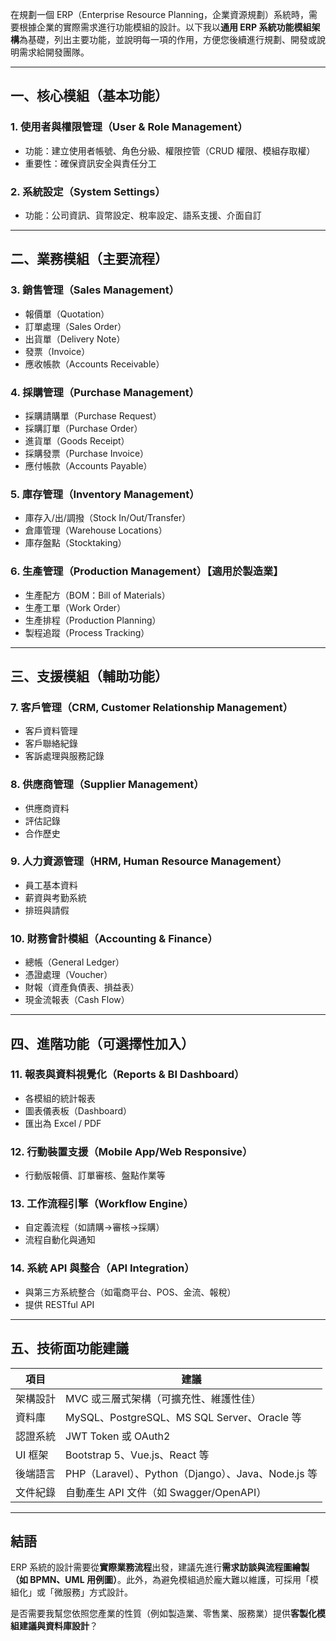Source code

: 在規劃一個 ERP（Enterprise Resource Planning，企業資源規劃）系統時，需要根據企業的實際需求進行功能模組的設計。以下我以**通用 ERP 系統功能模組架構**為基礎，列出主要功能，並說明每一項的作用，方便您後續進行規劃、開發或說明需求給開發團隊。

---

## 一、核心模組（基本功能）

### 1. 使用者與權限管理（User & Role Management）

* 功能：建立使用者帳號、角色分級、權限控管（CRUD 權限、模組存取權）
* 重要性：確保資訊安全與責任分工

### 2. 系統設定（System Settings）

* 功能：公司資訊、貨幣設定、稅率設定、語系支援、介面自訂

---

## 二、業務模組（主要流程）

### 3. 銷售管理（Sales Management）

* 報價單（Quotation）
* 訂單處理（Sales Order）
* 出貨單（Delivery Note）
* 發票（Invoice）
* 應收帳款（Accounts Receivable）

### 4. 採購管理（Purchase Management）

* 採購請購單（Purchase Request）
* 採購訂單（Purchase Order）
* 進貨單（Goods Receipt）
* 採購發票（Purchase Invoice）
* 應付帳款（Accounts Payable）

### 5. 庫存管理（Inventory Management）

* 庫存入/出/調撥（Stock In/Out/Transfer）
* 倉庫管理（Warehouse Locations）
* 庫存盤點（Stocktaking）

### 6. 生產管理（Production Management）【適用於製造業】

* 生產配方（BOM：Bill of Materials）
* 生產工單（Work Order）
* 生產排程（Production Planning）
* 製程追蹤（Process Tracking）

---

## 三、支援模組（輔助功能）

### 7. 客戶管理（CRM, Customer Relationship Management）

* 客戶資料管理
* 客戶聯絡紀錄
* 客訴處理與服務記錄

### 8. 供應商管理（Supplier Management）

* 供應商資料
* 評估記錄
* 合作歷史

### 9. 人力資源管理（HRM, Human Resource Management）

* 員工基本資料
* 薪資與考勤系統
* 排班與請假

### 10. 財務會計模組（Accounting & Finance）

* 總帳（General Ledger）
* 憑證處理（Voucher）
* 財報（資產負債表、損益表）
* 現金流報表（Cash Flow）

---

## 四、進階功能（可選擇性加入）

### 11. 報表與資料視覺化（Reports & BI Dashboard）

* 各模組的統計報表
* 圖表儀表板（Dashboard）
* 匯出為 Excel / PDF

### 12. 行動裝置支援（Mobile App/Web Responsive）

* 行動版報價、訂單審核、盤點作業等

### 13. 工作流程引擎（Workflow Engine）

* 自定義流程（如請購→審核→採購）
* 流程自動化與通知

### 14. 系統 API 與整合（API Integration）

* 與第三方系統整合（如電商平台、POS、金流、報稅）
* 提供 RESTful API

---

## 五、技術面功能建議

| 項目    | 建議                                         |
| ----- | ------------------------------------------ |
| 架構設計  | MVC 或三層式架構（可擴充性、維護性佳）                      |
| 資料庫   | MySQL、PostgreSQL、MS SQL Server、Oracle 等    |
| 認證系統  | JWT Token 或 OAuth2                         |
| UI 框架 | Bootstrap 5、Vue.js、React 等                 |
| 後端語言  | PHP（Laravel）、Python（Django）、Java、Node.js 等 |
| 文件紀錄  | 自動產生 API 文件（如 Swagger/OpenAPI）             |

---

## 結語

ERP 系統的設計需要從**實際業務流程**出發，建議先進行**需求訪談與流程圖繪製（如 BPMN、UML 用例圖）**。此外，為避免模組過於龐大難以維護，可採用「模組化」或「微服務」方式設計。

是否需要我幫您依照您產業的性質（例如製造業、零售業、服務業）提供**客製化模組建議與資料庫設計**？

* _What is being asked_:
Your task is to set down the records shown above exactly, minus any pictures.

* _Output below_:
Source code

: 在規劃一個 ERP（Enterprise Resource Planning，企業資源規劃）系統時，需要根據企業的實際需求進行功能模組的設計。以下我以**通用 ERP 系統功能模組架構**為基礎，列出主要功能，並說明每一項的作用，方便您後續進行規劃、開發或說明需求給開發團隊。

---

## 一、核心模組（基本功能）

### 1. 使用者與權限管理（User & Role Management）

* 功能：建立使用者帳號、角色分級、權限控管（CRUD 權限、模組存取權）
* 重要性：確保資訊安全與責任分工

### 2. 系統設定（System Settings）

* 功能：公司資訊、貨幣設定、稅率設定、語系支援、介面自訂

---

## 二、業務模組（主要流程）

### 3. 銷售管理（Sales Management）

* 報價單（Quotation）
* 訂單處理（Sales Order）
* 出貨單（Delivery Note）
* 發票（Invoice）
* 應收帳款（Accounts Receivable）

### 4. 採購管理（Purchase Management）

* 採購請購單（Purchase Request）
* 採購訂單（Purchase Order）
* 進貨單（Goods Receipt）
* 採購發票（Purchase Invoice）
* 應付帳款（Accounts Payable）

### 5. 庫存管理（Inventory Management）

* 庫存入/出/調撥（Stock In/Out/Transfer）
* 倉庫管理（Warehouse Locations）
* 庫存盤點（Stocktaking）

### 6. 生產管理（Production Management）【適用於製造業】

* 生產配方（BOM：Bill of Materials）
* 生產工單（Work Order）
* 生產排程（Production Planning）
* 製程追蹤（Process Tracking）

---

## 三、支援模組（輔助功能）

### 7. 客戶管理（CRM, Customer Relationship Management）

* 客戶資料管理
* 客戶聯絡紀錄
* 客訴處理與服務記錄

### 8. 供應商管理（Supplier Management）

* 供應商資料
* 評估記錄
* 合作歷史

### 9. 人力資源管理（HRM, Human Resource Management）

* 員工基本資料
* 薪資與考勤系統
* 排班與請假

### 10. 財務會計模組（Accounting & Finance）

* 總帳（General Ledger）
* 憑證處理（Voucher）
* 財報（資產負債表、損益表）
* 現金流報表（Cash Flow）

---

## 四、進階功能（可選擇性加入）

### 11. 報表與資料視覺化（Reports & BI Dashboard）

* 各模組的統計報表
* 圖表儀表板（Dashboard）
* 匯出為 Excel / PDF

### 12. 行動裝置支援（Mobile App/Web Responsive）

* 行動版報價、訂單審核、盤點作業等

### 13. 工作流程引擎（Workflow Engine）

* 自定義流程（如請購→審核→採購）
* 流程自動化與通知

### 14. 系統 API 與整合（API Integration）

* 與第三方系統整合（如電商平台、POS、金流、報稅）
* 提供 RESTful API

---

## 五、技術面功能建議

| 項目    | 建議                                         |
| ----- | ------------------------------------------ |
| 架構設計  | MVC 或三層式架構（可擴充性、維護性佳）                      |
| 資料庫   | MySQL、PostgreSQL、MS SQL Server、Oracle 等    |
| 認證系統  | JWT Token 或 OAuth2                         |
| UI 框架 | Bootstrap 5、Vue.js、React 等                 |
| 後端語言  | PHP（Laravel）、Python（Django）、Java、Node.js 等 |
| 文件紀錄  | 自動產生 API 文件（如 Swagger/OpenAPI）             |

---

## 結語

ERP 系統的設計需要從**實際業務流程**出發，建議先進行**需求訪談與流程圖繪製（如 BPMN、UML 用例圖）**。此外，為避免模組過於龐大難以維護，可採用「模組化」或「微服務」方式設計。

是否需要我幫您依照您產業的性質（例如製造業、零售業、服務業）提供**客製化模組建議與資料庫設計**？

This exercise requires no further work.